▶ [WHAT IS REQUIRED]:
Scan the lines below and report each one containing "vorsätzlich" by copying it.

▶ [DATA FOR ANALYSIS]:
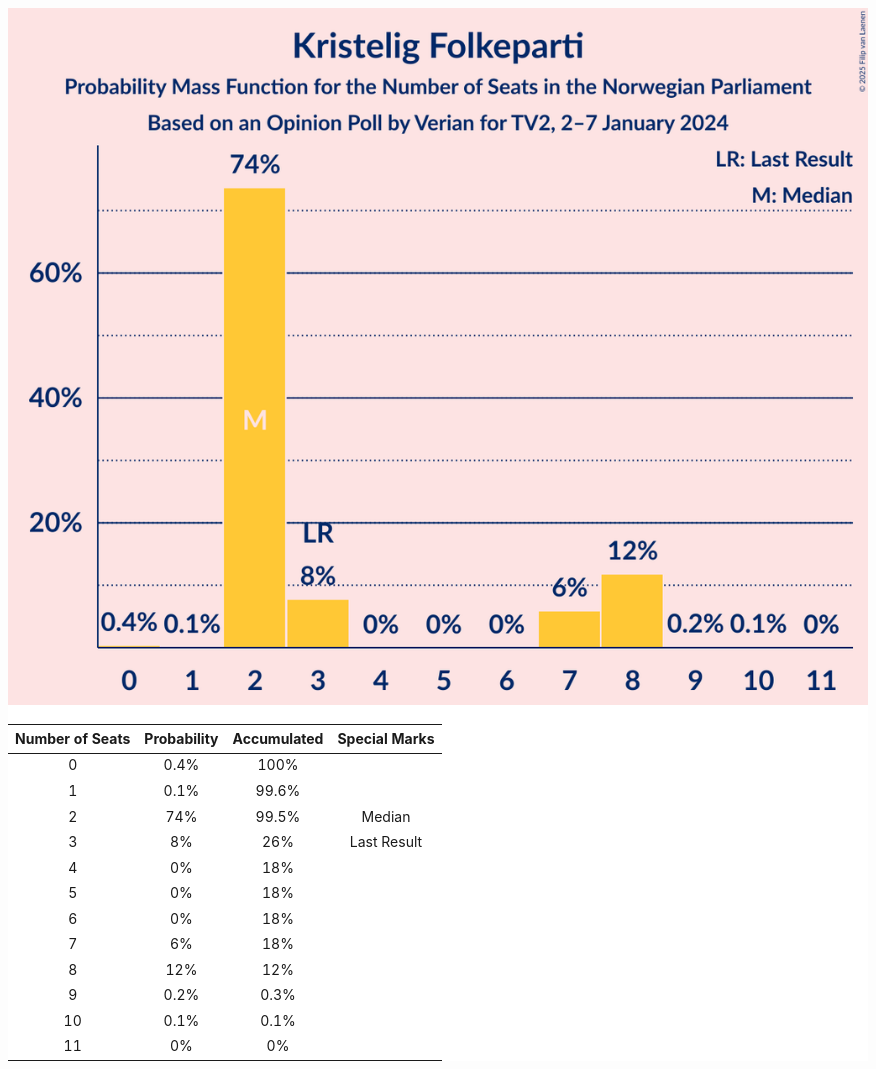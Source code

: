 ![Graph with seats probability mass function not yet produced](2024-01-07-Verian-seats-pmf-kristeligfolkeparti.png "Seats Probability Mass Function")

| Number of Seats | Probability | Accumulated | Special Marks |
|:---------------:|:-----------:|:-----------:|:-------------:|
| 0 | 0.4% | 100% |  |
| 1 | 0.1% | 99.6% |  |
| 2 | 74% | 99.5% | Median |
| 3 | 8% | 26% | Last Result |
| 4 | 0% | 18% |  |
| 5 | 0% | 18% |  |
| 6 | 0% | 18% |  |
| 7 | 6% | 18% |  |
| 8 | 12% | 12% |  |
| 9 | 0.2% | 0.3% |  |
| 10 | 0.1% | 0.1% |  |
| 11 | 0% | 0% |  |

--

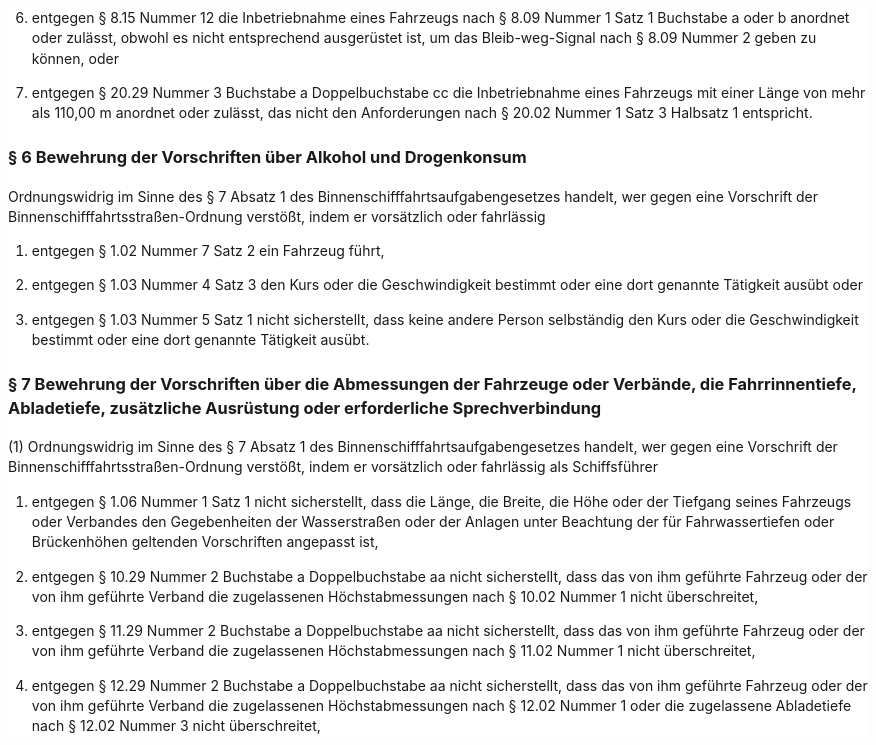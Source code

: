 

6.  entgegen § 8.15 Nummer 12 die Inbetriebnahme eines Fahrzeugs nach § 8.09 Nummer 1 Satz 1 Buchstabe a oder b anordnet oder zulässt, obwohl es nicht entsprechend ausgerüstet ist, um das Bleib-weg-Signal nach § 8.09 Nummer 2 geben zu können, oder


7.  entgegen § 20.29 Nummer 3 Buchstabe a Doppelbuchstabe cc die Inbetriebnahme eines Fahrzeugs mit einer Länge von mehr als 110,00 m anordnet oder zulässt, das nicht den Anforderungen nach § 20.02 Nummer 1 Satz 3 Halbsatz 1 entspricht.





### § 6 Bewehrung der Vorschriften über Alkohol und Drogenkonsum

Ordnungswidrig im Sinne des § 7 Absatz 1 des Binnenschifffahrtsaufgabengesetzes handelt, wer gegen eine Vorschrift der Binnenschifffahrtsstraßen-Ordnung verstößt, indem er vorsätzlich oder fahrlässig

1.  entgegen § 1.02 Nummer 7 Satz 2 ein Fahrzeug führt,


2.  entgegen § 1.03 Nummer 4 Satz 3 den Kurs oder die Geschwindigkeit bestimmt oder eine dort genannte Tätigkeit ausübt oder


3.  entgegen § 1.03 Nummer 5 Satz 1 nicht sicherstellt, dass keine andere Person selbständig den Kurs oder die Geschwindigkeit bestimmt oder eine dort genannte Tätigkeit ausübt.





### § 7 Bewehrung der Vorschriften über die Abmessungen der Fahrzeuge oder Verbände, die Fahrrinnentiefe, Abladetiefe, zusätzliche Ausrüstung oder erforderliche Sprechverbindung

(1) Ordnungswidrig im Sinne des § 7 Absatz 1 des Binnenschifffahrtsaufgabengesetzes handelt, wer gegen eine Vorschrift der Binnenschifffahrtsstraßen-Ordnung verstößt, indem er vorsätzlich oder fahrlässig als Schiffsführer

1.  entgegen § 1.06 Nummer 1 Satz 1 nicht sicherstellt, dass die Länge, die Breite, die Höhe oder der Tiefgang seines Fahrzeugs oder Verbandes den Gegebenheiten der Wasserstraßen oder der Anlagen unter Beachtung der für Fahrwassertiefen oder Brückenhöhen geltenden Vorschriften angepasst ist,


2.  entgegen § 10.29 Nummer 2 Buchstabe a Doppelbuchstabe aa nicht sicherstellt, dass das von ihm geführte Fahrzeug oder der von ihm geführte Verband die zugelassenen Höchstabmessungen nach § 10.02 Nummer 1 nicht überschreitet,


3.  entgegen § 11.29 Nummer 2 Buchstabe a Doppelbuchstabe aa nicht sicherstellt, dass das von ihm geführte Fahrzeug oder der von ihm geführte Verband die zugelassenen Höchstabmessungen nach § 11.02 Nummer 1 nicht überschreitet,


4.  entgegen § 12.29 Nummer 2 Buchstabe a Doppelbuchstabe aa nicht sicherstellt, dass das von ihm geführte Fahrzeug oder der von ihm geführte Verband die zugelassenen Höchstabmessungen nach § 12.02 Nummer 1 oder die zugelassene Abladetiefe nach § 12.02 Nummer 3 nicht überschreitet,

==

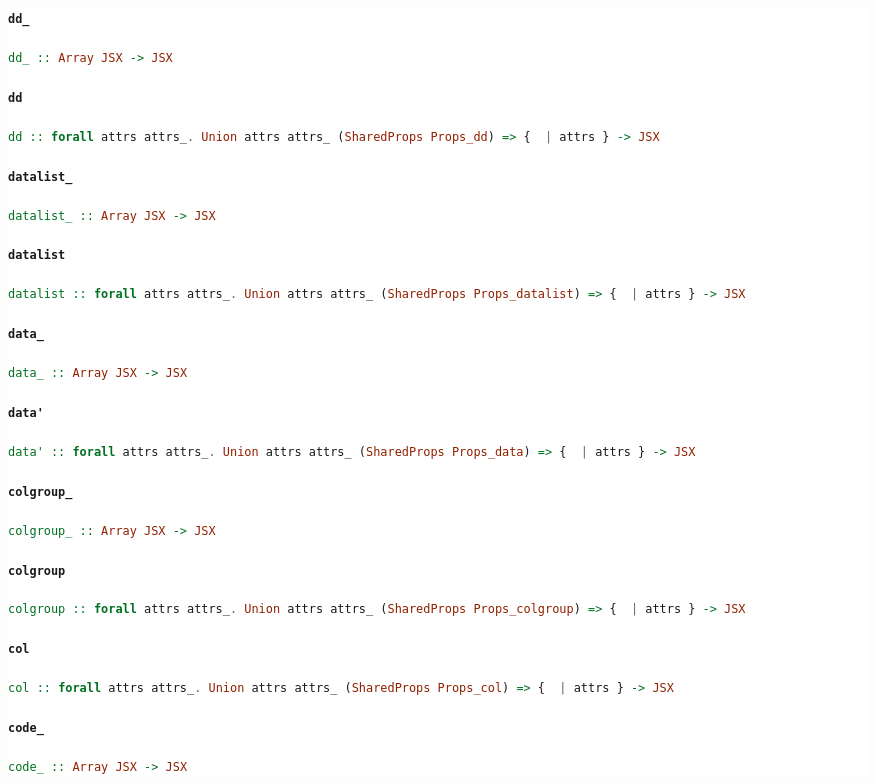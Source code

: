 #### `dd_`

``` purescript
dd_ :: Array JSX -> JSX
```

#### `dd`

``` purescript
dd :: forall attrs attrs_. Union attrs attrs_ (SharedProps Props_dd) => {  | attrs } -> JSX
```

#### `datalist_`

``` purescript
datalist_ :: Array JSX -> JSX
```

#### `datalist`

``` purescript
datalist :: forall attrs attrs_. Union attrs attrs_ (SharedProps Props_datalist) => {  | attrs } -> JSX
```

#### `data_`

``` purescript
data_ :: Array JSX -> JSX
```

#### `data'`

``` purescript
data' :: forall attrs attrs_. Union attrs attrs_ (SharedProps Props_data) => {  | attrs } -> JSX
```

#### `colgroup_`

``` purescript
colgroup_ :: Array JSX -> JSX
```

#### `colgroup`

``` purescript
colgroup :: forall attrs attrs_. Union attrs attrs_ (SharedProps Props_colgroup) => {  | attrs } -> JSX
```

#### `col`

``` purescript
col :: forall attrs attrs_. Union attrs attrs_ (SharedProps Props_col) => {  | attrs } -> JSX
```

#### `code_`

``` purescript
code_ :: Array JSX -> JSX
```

▶ [ANSWER TO THE EXERCISE]:
Ordnungswidrig im Sinne des § 7 Absatz 1 des Binnenschifffahrtsaufgabengesetzes handelt, wer gegen eine Vorschrift der Binnenschifffahrtsstraßen-Ordnung verstößt, indem er vorsätzlich oder fahrlässig
(1) Ordnungswidrig im Sinne des § 7 Absatz 1 des Binnenschifffahrtsaufgabengesetzes handelt, wer gegen eine Vorschrift der Binnenschifffahrtsstraßen-Ordnung verstößt, indem er vorsätzlich oder fahrlässig als Schiffsführer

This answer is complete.